The Asian industry has struggled to recover assets lost during the global financial crisis in 2008 as investors have become more risk-reverse and prefer large managers. Hedge funds focused on the region oversaw a combined $139 billion at the end of last year, 27 percent less than the end-2007 level, according to AsiaHedge data. Globally, assets hit a record $2.4 trillion by March, 27 percent above the 2007 figure, according to Chicago-based data provider Hedge Fund Research Inc.

This was the first time the New York-based bank has had to move the event out of the region since it began hosting it in the communist country in 2005, said one of the people. In most years it took place in Shanghai, home to the country’s largest stock exchange, except on two occasions when it was held in Beijing and in Hong Kong, the person said. About 60 Asia-focused hedge funds are typically featured at the Morgan Stanley conference, said the person.

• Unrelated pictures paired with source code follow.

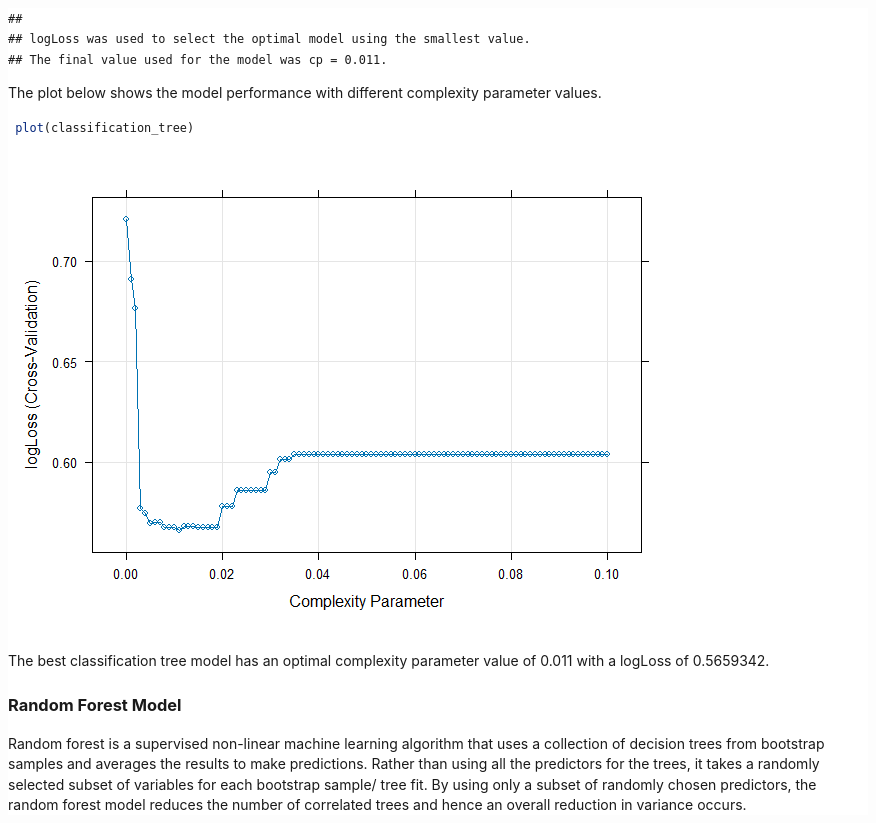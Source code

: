     ## 
    ## logLoss was used to select the optimal model using the smallest value.
    ## The final value used for the model was cp = 0.011.

The plot below shows the model performance with different complexity
parameter values.

``` r
 plot(classification_tree)
```

![](Education%20Group%202_files/figure-gfm/unnamed-chunk-17-1.png)

The best classification tree model has an optimal complexity parameter
value of 0.011 with a logLoss of 0.5659342.

### Random Forest Model

Random forest is a supervised non-linear machine learning algorithm that
uses a collection of decision trees from bootstrap samples and averages
the results to make predictions. Rather than using all the predictors
for the trees, it takes a randomly selected subset of variables for each
bootstrap sample/ tree fit. By using only a subset of randomly chosen
predictors, the random forest model reduces the number of correlated
trees and hence an overall reduction in variance occurs.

Morgan Stanley was the second-largest prime broker in Asia- Pacific region this year by the 151 sole and shared mandates it received from hedge funds, or 13 percent of industry total, according to a survey by AsiaHedge released earlier this month.

The trade journal estimated that it commanded $21.3 billion of client assets, a 14 percent share, placing the bank in the third place behind Goldman Sachs Group Inc. and Credit Suisse Group AG.

Capital introductions teams at prime brokers link hedge funds with potential investors.